Saham Rokok Kurang Diminati Investor Tahun Ini

Anthony Kevin, CNBC Indonesia
19 March 2018 13:56
PT Gudang Garam TBk (GGRM) dan PT Hanjaya Mandala Sampoerna TBk (HMSP) terkoreksi masing-masing sebesar 10,26% dan 7,82% secara year-to-date (YTD).
Foto: REUTERS/Beawiharta
Jakarta, CNBC Indonesia - Saham-saham emiten rokok tampaknya tidak menjadi pilihan utama investor selama 2018. Sampai dengan perdagangan akhir pekan lalu, dua saham emiten rokok terbesar di Indonesia yaitu PT Gudang Garam TBk (GGRM) dan PT Hanjaya Mandala Sampoerna TBk (HMSP) terkoreksi masing-masing sebesar 10,26% dan 7,82% secara year-to-date (YTD).

Hal ini lantas menjadi masalah, lantaran kapitalisasi pasarnya yang begitu besar. Jika ditotal, kapitalisasi pasar GGRM dan HMSP mecapai Rp 651,84 triliun atau setara dengan 9,5% dari total kapitalisasi pasar semua emiten yang menjadi anggota IHSG. Jadi, dapat dikatakan bahwa pergerakan bursa saham kita sangat dipengaruhi oleh pergerakan harga saham emiten-emiten rokok. Benar saja, secara YTD IHSG juga ikut terkoreksi yaitu sebesar 0,8%.

Pada perdagangan hari ini, saham GGRM berhasil menguat tipis sebesar 0,37% sampai dengan akhir sesi 1 ke level Rp 75.475/saham, sementara HMSP masih terkoreksi yakni sebesar 1,38% ke level Rp 4.300/saham. Koreksi tersebut menjadikan HMSP saham dengan kontribusi terbesar bagi pelemahan IHSG yang sebesar 0,09%.

Kinerja Keuangan
Kinerja keuangan HMSP sepanjang 2017 yang dilaporkan beberapa waktu lalu mengecewakan. Penjualan perusahaan tercatat hanya tumbuh sebesar 3,8% menjadi Rp 99,09 triliun. Capaian ini lebih rendah dari tahun 2016 yang sebesar 7,18%.

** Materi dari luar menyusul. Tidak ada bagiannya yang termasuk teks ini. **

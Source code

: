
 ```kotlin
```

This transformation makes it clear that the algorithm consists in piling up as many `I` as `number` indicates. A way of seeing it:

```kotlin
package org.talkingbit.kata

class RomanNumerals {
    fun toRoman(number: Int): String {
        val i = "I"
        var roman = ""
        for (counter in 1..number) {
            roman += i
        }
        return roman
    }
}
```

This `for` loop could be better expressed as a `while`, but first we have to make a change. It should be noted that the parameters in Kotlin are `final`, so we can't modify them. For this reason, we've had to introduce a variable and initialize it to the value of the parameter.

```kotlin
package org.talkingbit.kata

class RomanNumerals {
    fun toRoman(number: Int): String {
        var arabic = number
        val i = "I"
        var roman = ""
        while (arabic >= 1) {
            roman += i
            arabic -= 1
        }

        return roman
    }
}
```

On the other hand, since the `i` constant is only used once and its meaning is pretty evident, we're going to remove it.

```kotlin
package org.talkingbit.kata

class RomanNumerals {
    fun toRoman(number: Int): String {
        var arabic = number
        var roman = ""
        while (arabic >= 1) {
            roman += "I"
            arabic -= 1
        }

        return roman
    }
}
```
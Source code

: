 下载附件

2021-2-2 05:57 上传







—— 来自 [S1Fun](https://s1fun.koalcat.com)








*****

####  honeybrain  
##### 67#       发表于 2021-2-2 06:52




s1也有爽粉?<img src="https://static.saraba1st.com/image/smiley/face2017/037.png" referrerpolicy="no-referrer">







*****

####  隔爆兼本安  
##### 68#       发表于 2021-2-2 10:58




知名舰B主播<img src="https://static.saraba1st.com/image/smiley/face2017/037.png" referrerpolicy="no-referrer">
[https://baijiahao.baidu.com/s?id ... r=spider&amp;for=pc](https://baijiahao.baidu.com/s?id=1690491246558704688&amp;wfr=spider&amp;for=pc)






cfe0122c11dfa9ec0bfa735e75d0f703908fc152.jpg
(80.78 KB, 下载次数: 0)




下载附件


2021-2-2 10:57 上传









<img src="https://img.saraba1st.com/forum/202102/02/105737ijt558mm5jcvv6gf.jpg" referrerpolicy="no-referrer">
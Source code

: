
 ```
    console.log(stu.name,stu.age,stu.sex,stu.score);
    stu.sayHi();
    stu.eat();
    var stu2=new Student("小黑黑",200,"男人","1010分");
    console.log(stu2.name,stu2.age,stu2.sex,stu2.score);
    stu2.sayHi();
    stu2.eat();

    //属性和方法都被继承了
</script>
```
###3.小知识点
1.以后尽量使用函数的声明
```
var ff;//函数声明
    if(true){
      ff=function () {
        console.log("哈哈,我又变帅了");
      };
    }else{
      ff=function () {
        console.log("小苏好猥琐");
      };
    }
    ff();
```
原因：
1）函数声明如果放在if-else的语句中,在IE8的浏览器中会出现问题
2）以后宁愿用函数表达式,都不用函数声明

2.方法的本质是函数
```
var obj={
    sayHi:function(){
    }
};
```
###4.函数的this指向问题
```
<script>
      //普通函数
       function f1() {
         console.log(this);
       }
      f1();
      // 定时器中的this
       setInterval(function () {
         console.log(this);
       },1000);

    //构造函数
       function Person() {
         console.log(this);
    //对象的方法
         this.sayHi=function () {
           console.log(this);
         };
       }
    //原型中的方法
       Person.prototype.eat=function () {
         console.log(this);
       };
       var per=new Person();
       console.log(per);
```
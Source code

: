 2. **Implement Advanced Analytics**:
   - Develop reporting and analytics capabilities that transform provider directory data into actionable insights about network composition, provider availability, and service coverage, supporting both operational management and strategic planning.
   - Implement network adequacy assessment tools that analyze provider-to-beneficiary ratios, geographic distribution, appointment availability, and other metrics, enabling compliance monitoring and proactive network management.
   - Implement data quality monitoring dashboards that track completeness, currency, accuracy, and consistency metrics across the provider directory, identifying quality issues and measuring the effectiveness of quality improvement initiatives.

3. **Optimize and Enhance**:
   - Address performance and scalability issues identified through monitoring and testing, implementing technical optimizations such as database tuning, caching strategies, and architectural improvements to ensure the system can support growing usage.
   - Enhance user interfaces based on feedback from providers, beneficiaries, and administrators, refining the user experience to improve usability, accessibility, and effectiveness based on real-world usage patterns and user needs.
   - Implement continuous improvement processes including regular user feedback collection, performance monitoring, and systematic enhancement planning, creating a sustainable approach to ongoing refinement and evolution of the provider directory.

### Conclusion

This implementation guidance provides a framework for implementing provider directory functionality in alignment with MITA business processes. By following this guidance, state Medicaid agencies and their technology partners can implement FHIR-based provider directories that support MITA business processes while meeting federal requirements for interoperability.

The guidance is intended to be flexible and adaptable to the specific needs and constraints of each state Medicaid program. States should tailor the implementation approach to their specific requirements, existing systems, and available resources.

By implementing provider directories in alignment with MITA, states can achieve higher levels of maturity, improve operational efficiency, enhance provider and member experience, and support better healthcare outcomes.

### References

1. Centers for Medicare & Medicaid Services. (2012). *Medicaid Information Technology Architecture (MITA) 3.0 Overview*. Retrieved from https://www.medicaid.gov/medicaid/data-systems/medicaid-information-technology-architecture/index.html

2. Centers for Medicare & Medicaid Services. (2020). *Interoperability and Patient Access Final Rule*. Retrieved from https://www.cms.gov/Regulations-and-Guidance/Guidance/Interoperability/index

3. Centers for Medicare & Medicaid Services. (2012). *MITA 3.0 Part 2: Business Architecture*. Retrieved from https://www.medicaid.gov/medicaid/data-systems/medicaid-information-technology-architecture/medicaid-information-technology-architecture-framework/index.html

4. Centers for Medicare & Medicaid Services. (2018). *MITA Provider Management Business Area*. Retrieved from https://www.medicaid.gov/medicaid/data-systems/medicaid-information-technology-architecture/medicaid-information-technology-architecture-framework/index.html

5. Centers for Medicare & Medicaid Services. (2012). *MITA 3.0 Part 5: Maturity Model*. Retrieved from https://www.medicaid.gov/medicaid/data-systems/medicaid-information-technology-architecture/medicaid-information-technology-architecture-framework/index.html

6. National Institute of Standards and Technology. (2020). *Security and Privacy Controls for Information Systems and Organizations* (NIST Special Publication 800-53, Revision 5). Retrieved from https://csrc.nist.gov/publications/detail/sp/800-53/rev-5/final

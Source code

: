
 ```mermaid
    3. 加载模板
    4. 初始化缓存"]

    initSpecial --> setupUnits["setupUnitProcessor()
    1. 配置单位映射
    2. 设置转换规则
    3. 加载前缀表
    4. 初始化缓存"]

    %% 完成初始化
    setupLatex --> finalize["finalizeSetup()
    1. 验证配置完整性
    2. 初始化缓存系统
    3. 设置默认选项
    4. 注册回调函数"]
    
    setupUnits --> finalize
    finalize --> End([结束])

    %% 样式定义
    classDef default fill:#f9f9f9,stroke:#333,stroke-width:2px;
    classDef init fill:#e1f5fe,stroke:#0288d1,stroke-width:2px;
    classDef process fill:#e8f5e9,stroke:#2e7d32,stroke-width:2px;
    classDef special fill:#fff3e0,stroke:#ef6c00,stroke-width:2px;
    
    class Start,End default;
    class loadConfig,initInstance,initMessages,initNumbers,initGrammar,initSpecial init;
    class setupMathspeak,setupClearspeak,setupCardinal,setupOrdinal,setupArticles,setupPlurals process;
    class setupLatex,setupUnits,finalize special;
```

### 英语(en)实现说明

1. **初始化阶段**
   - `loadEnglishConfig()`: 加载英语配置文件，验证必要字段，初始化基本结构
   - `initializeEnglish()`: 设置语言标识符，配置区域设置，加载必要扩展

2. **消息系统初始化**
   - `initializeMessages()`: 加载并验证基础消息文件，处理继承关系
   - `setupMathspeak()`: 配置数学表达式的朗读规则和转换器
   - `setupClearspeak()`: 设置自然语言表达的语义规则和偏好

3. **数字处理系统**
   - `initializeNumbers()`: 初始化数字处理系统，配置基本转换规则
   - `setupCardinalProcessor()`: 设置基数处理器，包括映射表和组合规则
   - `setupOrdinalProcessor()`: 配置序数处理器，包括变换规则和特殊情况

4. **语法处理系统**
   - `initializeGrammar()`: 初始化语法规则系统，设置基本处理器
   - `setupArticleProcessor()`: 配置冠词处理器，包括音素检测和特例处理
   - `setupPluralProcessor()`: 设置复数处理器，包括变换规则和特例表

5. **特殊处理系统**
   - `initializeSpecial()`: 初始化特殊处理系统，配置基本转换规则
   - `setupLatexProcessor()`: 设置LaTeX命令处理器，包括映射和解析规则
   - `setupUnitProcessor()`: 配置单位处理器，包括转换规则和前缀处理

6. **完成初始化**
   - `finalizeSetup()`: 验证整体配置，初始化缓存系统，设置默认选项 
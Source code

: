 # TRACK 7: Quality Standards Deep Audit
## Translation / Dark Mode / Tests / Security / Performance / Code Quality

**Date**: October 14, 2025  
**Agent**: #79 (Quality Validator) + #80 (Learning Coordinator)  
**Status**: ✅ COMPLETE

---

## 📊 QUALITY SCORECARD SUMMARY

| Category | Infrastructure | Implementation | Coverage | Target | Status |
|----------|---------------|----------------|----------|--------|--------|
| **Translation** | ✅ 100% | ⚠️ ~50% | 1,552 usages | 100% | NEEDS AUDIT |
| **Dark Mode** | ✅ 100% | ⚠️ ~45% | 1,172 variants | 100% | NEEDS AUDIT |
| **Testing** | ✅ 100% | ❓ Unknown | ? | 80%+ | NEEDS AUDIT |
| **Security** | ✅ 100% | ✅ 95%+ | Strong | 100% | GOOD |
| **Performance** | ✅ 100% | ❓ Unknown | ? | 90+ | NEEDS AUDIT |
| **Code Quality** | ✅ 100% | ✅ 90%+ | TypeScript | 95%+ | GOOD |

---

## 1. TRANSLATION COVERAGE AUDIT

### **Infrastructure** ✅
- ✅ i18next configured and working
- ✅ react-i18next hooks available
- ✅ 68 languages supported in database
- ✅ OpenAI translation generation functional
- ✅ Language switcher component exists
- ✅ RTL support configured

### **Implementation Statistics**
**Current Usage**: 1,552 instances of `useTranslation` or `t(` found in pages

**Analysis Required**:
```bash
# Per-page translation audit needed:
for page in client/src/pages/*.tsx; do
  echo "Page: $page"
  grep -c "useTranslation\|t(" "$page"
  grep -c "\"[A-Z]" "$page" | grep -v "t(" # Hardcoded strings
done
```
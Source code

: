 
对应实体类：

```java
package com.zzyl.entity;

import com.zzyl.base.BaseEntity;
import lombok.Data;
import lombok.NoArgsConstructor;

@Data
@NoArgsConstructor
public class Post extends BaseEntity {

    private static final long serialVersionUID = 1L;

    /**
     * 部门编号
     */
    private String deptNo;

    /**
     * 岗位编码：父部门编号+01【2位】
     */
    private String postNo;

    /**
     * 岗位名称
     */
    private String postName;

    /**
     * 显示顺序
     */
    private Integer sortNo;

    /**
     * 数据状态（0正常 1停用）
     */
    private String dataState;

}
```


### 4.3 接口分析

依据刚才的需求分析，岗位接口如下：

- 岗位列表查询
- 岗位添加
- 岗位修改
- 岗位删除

Sementara itu, laba bersih justru turun tipis sebesar 0,72% menjadi Rp 12,67 triliun, turun dari capaian tahun 2016 ketika laba bersih mampu tumbuh sebesar 23,15%. Semenjak kinerja keuangan tersebut diumumkan pada 6 Maret lalu, harga saham HMSP terus-menerus merosot.

Sementara itu, GGRM dijadwalkan merilis laporan keuangan tahun 2017 di antara 29 Maret-2 April mendatang.

Pelemahan pertumbuhan penjualan sepanjang tahun 2017 tak lepas dari pelemahan daya beli masyarakat Indonesia, yang datang sebagai akibat dari normalisasi tarif listrik bagi 18,7 juta pelanggan rumah tangga pengguna daya 900 VA.

Belum Bangkit
Memasuki 2018, nampak tekanan terhadap daya beli belum akan usai. Survei penjualan ritel yang dilakukan oleh Bank Indonesia menunjukkan bahwa penjualan barang-barang ritel sepanjang bulan Januari turun sebesar 1,8% secara year-on-year (YoY). Padahal, pada periode yang sama tahun 2017, pertumbuhannya mencapai 6,3% YoY.

Pelemahan penjualan paling besar terjadi pada komponen makanan, minuman & tembakau. Pada bulan Januari, penjualannya hanya tumbuh sebesar 2% YoY, turun dari capaian Januari 2017 yang sebesar 7,3% YoY.

RUU Tembakau Tak jelas
Lebih lanjut, nasib RUU tembakau yang diharapkan bisa menunjang kinerja emiten rokok masih tak jelas masa depannya. RUU ini memang menuai banyak kontroversi karena dianggap lebih bertujuan untuk menguntungkan penguasaha rokok ketimbang melindungi masyarakat Indonesia.

Hal ini ditunjukkan oleh pasal 55 draf RUU pertembakauan yang mewajibkan berbagai tempat seperti rumah sakit, sekolah, dan tempat ibadah untuk menyediakan tempat khusus untuk merokok.

Kemudian, dalam RUU tersebut rokok tidak dinyatakan sebagai sebuah zat adkitif. Akibatnya, produksi, distribusi, dan promosi produk-produk tersebut tidak akan mendapat pengawasan seketat sebelumnya.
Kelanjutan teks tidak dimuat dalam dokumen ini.